It is a best practice to grant these permissions to the log delivery service principal instead of individual Amazon Web Services account ARNs. It is also a best practice to use the aws:SourceAccount and aws:SourceArn condition keys to protect against the confused deputy problem. The source account is the owner of the flow log and the source ARN is the wildcard (*) ARN of the logs service.

Required key policy for use with SSE-KMS

You can protect the data in your Amazon S3 bucket by enabling either Server-Side Encryption with Amazon S3-Managed Keys (SSE-S3) or Server-Side Encryption with KMS Keys (SSE-KMS) on your S3 bucket. For more information, see Protecting data using server-side encryption in the Amazon S3 User Guide.

If you choose SSE-S3, no additional configuration is required. Amazon S3 handles the encryption key.

If you choose SSE-KMS, you must use a customer managed key ARN. If you use a key ID, you can run into a LogDestination undeliverable error when creating a flow log. Also, you must update the key policy for your customer managed key so that the log delivery account can write to your S3 bucket. For more information about the required key policy for use with SSE-KMS, see Amazon S3 bucket server-side encryption in the Amazon CloudWatch Logs User Guide.

Amazon S3 log file permissions

In addition to the required bucket policies, Amazon S3 uses access control lists (ACLs) to manage access to the log files created by a flow log. By default, the bucket owner has FULL_CONTROL permissions on each log file. The log delivery owner, if different from the bucket owner, has no permissions. The log delivery account has READ and WRITE permissions. For more information, see Access Control List (ACL) Overview in the Amazon Simple Storage Service User Guide.

Create a flow log that publishes to Amazon S3

After you have created and configured your Amazon S3 bucket, you can create flow logs for your network interfaces, subnets, and VPCs.

To create a flow log using the console
  1. Do one of the following:

  2. Choose Actions, Create flow log.

  3. For Filter, specify the type of IP traffic data to log.

    • Accept – Log only accepted traffic.

    • Reject – Log only rejected traffic.

    • All – Log accepted and rejected traffic.

  4. For Maximum aggregation interval, choose the maximum period of time during which a flow is captured and aggregated into one flow log record.

  5. For Destination, choose Send to an Amazon S3 bucket.

  6. For S3 bucket ARN, specify the Amazon Resource Name (ARN) of an existing Amazon S3 bucket. You can optionally include a subfolder. For example, to specify a subfolder named my-logs in a bucket named my-bucket, use the following ARN:

    arn:aws-cn:s3:::my-bucket/my-logs/

    The bucket cannot use AWSLogs as a subfolder name, as this is a reserved term.

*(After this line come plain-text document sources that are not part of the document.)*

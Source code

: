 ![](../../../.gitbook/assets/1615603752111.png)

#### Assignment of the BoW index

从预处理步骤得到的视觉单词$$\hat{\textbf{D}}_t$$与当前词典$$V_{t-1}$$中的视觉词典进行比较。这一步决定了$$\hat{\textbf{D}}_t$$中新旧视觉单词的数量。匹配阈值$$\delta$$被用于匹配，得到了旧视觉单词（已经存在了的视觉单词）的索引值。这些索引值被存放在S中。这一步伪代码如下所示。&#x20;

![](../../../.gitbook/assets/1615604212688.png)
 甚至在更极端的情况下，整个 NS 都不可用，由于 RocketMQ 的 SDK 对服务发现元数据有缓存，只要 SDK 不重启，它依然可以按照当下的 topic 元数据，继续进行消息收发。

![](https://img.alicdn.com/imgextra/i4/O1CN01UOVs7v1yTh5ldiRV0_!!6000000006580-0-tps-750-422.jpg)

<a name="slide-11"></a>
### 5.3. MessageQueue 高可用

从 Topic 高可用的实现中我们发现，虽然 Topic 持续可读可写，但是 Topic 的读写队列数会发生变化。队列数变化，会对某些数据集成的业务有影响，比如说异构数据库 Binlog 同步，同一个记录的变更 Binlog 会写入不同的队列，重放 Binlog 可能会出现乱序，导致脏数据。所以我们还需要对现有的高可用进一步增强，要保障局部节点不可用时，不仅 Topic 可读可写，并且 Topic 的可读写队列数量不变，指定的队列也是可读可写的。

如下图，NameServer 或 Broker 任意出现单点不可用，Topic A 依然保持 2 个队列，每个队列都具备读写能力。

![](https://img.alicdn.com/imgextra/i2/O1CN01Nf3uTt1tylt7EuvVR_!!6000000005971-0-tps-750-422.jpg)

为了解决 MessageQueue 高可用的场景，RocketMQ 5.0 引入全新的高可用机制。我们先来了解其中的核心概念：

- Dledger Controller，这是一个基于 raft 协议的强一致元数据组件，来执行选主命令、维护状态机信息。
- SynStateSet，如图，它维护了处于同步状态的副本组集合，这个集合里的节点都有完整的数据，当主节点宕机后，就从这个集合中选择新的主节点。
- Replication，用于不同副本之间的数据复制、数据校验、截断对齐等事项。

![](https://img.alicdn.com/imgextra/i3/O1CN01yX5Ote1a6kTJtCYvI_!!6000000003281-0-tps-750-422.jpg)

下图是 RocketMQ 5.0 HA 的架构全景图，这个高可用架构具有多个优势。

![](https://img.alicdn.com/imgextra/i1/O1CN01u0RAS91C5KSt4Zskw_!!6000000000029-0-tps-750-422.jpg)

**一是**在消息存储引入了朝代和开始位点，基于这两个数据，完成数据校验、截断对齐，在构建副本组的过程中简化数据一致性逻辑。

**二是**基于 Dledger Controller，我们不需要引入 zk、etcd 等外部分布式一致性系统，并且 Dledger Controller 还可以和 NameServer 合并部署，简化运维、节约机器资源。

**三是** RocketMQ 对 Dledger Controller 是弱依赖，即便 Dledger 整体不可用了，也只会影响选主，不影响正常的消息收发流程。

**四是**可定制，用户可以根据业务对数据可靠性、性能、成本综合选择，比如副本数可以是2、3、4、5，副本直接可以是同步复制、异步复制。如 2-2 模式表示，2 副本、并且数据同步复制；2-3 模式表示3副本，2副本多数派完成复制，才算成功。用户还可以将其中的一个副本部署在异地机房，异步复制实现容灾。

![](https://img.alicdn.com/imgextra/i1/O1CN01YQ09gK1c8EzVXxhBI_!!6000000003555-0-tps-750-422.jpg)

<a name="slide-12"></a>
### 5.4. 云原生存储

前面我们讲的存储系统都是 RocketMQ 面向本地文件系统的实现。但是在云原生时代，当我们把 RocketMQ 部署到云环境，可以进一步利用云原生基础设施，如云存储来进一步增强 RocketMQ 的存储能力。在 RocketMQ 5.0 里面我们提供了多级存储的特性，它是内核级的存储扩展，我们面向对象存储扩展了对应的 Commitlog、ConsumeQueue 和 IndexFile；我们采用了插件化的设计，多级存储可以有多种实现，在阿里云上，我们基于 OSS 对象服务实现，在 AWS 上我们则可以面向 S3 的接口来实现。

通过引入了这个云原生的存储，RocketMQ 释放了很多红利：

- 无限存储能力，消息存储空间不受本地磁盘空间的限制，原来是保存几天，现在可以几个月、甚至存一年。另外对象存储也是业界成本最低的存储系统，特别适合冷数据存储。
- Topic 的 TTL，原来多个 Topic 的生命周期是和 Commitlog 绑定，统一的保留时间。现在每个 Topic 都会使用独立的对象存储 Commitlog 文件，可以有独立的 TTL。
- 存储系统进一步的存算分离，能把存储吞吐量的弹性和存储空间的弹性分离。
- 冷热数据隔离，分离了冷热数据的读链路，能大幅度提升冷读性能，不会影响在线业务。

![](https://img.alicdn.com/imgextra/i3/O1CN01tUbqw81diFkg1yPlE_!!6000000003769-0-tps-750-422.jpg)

    If you own the bucket, we automatically create a resource policy and attach it to the bucket. For more information, see Amazon S3 bucket permissions for flow logs.

  7. For Log record format, specify the format for the flow log record.

    • To use the default flow log record format, choose Amazon default format.

    • To create a custom format, choose Custom format. For Log format, choose the fields to include in the flow log record.

  8. For Log file format, specify the format for the log file.

    • Text – Plain text. This is the default format.

    • Parquet – Apache Parquet is a columnar data format. Queries on data in Parquet format are 10 to 100 times faster compared to queries on data in plain text. Data in Parquet format with Gzip compression takes 20 percent less storage space than plain text with Gzip compression.

  9. (Optional) To use Hive-compatible S3 prefixes, choose Hive-compatible S3 prefix, Enable.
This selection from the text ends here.